UNION, NJ — Kenny Meyer of Union chose to celebrate his 102nd birthday by jumping out of an airplane and in doing so entered the Guinness Book of World Records as the oldest skydiver ever, a record previously held by a 101-year-old British woman.
“I was proud for my country,” Meyer of Union told LocalSource in a July 28 phone interview. “Everyone kept shouting ‘U.S.A., U.S.A.’”
The plane was flown over Sussex County on Thursday, July 27, and Meyer was under the supervision of a professional who kept him calm and guided him through the skydive.
“He just kept talking to me the whole time,” Meyer said. “Everything was so beautiful and we fell slowly to what appeared so small.”
Meyer had mastered his fear during his many years of living and didn’t think twice about doing this for America.

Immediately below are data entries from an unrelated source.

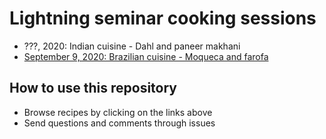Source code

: # Lightning seminar cooking sessions

- ???, 2020: Indian cuisine - Dahl and paneer makhani
- [September 9, 2020: Brazilian cuisine - Moqueca and farofa](./September2020/README.md)

## How to use this repository

- Browse recipes by clicking on the links above
- Send questions and comments through issues
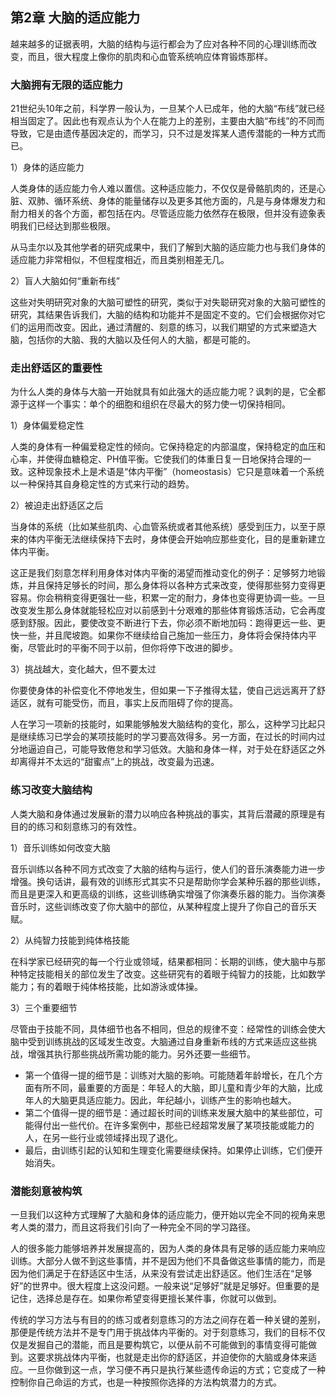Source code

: ## 第2章 大脑的适应能力

越来越多的证据表明，大脑的结构与运行都会为了应对各种不同的心理训练而改变，而且，很大程度上像你的肌肉和心血管系统响应体育锻炼那样。

### 大脑拥有无限的适应能力

21世纪头10年之前，科学界一般认为，一旦某个人已成年，他的大脑“布线”就已经相当固定了。因此也有观点认为个人在能力上的差别，主要由大脑“布线”的不同而导致，它是由遗传基因决定的，而学习，只不过是发挥某人遗传潜能的一种方式而已。

1）身体的适应能力

人类身体的适应能力令人难以置信。这种适应能力，不仅仅是骨骼肌肉的，还是心脏、双肺、循环系统、身体的能量储存以及更多其他方面的，凡是与身体爆发力和耐力相关的各个方面，都包括在内。尽管适应能力依然存在极限，但并没有迹象表明我们已经达到那些极限。

从马圭尔以及其他学者的研究成果中，我们了解到大脑的适应能力也与我们身体的适应能力非常相似，不但程度相近，而且类别相差无几。

2）盲人大脑如何“重新布线”

这些对失明研究对象的大脑可塑性的研究，类似于对失聪研究对象的大脑可塑性的研究，其结果告诉我们，大脑的结构和功能并不是固定不变的。它们会根据你对它们的运用而改变。因此，通过清醒的、刻意的练习，以我们期望的方式来塑造大脑，包括你的大脑、我的大脑以及任何人的大脑，都是可能的。

### 走出舒适区的重要性

为什么人类的身体与大脑一开始就具有如此强大的适应能力呢？讽刺的是，它全都源于这样一个事实：单个的细胞和组织在尽最大的努力使一切保持相同。

1）身体偏爱稳定性

人类的身体有一种偏爱稳定性的倾向。它保持稳定的内部温度，保持稳定的血压和心率，并使得血糖稳定、PH值平衡。它使我们的体重日复一日地保持合理的一致。这种现象技术上是术语是“体内平衡”（homeostasis）它只是意味着一个系统以一种保持其自身稳定性的方式来行动的趋势。

2）被迫走出舒适区之后

当身体的系统（比如某些肌肉、心血管系统或者其他系统）感受到压力，以至于原来的体内平衡无法继续保持下去时，身体便会开始响应那些变化，目的是重新建立体内平衡。

这正是我们刻意怎样利用身体对体内平衡的渴望而推动变化的例子：足够努力地锻炼，并且保持足够长的时间，那么身体将以各种方式来改变，使得那些努力变得更容易。你会稍稍变得更强壮一些，积累一定的耐力，身体也变得更协调一些。一旦改变发生那么身体就能轻松应对以前感到十分艰难的那些体育锻炼活动，它会再度感到舒服。因此，要使改变不断进行下去，你必须不断地加码：跑得更远一些、更快一些，并且爬坡跑。如果你不继续给自己施加一些压力，身体将会保持体内平衡，尽管此时的平衡不同于以前，但你将停下改进的脚步。

3）挑战越大，变化越大，但不要太过

你要使身体的补偿变化不停地发生，但如果一下子推得太猛，使自己远远离开了舒适区，就有可能受伤，而且，事实上反而阻碍了你的提高。

人在学习一项新的技能时，如果能够触发大脑结构的变化，那么，这种学习比起只是继续练习已学会的某项技能时的学习要高效得多。另一方面，在过长的时间内过分地逼迫自己，可能导致倦怠和学习低效。大脑和身体一样，对于处在舒适区之外却离得并不太远的“甜蜜点”上的挑战，改变最为迅速。

### 练习改变大脑结构

人类大脑和身体通过发展新的潜力以响应各种挑战的事实，其背后潜藏的原理是有目的的练习和刻意练习的有效性。

1）音乐训练如何改变大脑

音乐训练以各种不同方式改变了大脑的结构与运行，使人们的音乐演奏能力进一步增强。换句话讲，最有效的训练形式其实不只是帮助你学会某种乐器的那些训练，而且是更深入和更高级的训练，这些训练确实增强了你演奏乐器的能力。当你演奏音乐时，这些训练改变了你大脑中的部位，从某种程度上提升了你自己的音乐天赋。

2）从纯智力技能到纯体格技能

在科学家已经研究的每一个行业或领域，结果都相同：长期的训练，使大脑中与那种特定技能相关的部位发生了改变。这些研究有的着眼于纯智力的技能，比如数学能力；有的着眼于纯体格技能，比如游泳或体操。

3）三个重要细节

尽管由于技能不同，具体细节也各不相同，但总的规律不变：经常性的训练会使大脑中受到训练挑战的区域发生改变。大脑通过自身重新布线的方式来适应这些挑战，增强其执行那些挑战所需功能的能力。另外还要一些细节。

- 第一个值得一提的细节是：训练对大脑的影响。可能随着年龄增长，在几个方面有所不同，最重要的方面是：年轻人的大脑，即儿童和青少年的大脑，比成年人的大脑更具适应能力。因此，年纪越小，训练产生的影响也越大。
- 第二个值得一提的细节是：通过超长时间的训练来发展大脑中的某些部位，可能得付出一些代价。在许多案例中，那些已经超常发展了某项技能或能力的人，在另一些行业或领域择出现了退化。
- 最后，由训练引起的认知和生理变化需要继续保持。如果停止训练，它们便开始消失。

### 潜能刻意被构筑

一旦我们以这种方式理解了大脑和身体的适应能力，便开始以完全不同的视角来思考人类的潜力，而且这将我们引向了一种完全不同的学习路径。

人的很多能力能够培养并发展提高的，因为人类的身体具有足够的适应能力来响应训练。大部分人做不到这些事情，并不是因为他们不具备做这些事情的能力，而是因为他们满足于在舒适区中生活，从来没有尝试走出舒适区。他们生活在“足够好”的世界中。很大程度上这没问题。一般来说“足够好”就是足够好。但重要的是记住，选择总是存在。如果你希望变得更擅长某件事，你就可以做到。

传统的学习方法与有目的的练习或者刻意练习的方法之间存在着一种关键的差别，那便是传统方法并不是专门用于挑战体内平衡的。对于刻意练习，我们的目标不仅仅是发掘自己的潜能，而且是要构筑它，以便从前不可能做到的事情变得可能做到。这要求挑战体内平衡，也就是走出你的舒适区，并迫使你的大脑或身体来适应。一旦你做到这一点，学习便不再只是执行某些遗传命运的方式；它变成了一种控制你自己命运的方式，也是一种按照你选择的方法构筑潜力的方式。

“I told my grandkids I would have gone skydiving four years ago,” Meyer said. “It never came to be so I went myself. When I heard about the record, I knew I could beat it and take the No. 1 record for the United States!”
His wife, Eleanor, 25 family members and many friends came to Sussex to watch Meyer. He arrived bright and early at 8:15 a.m. to do leg and back exercises, and take his usual medications before getting into the airplane.
The experience cost $285 and the Meyer family plans to submit evidence of his jump to Guinness Book of World Records for confirmation. From very early that morning, Meyer was ready to take the jump.
“I was in World War II,” he said. “I can do this.”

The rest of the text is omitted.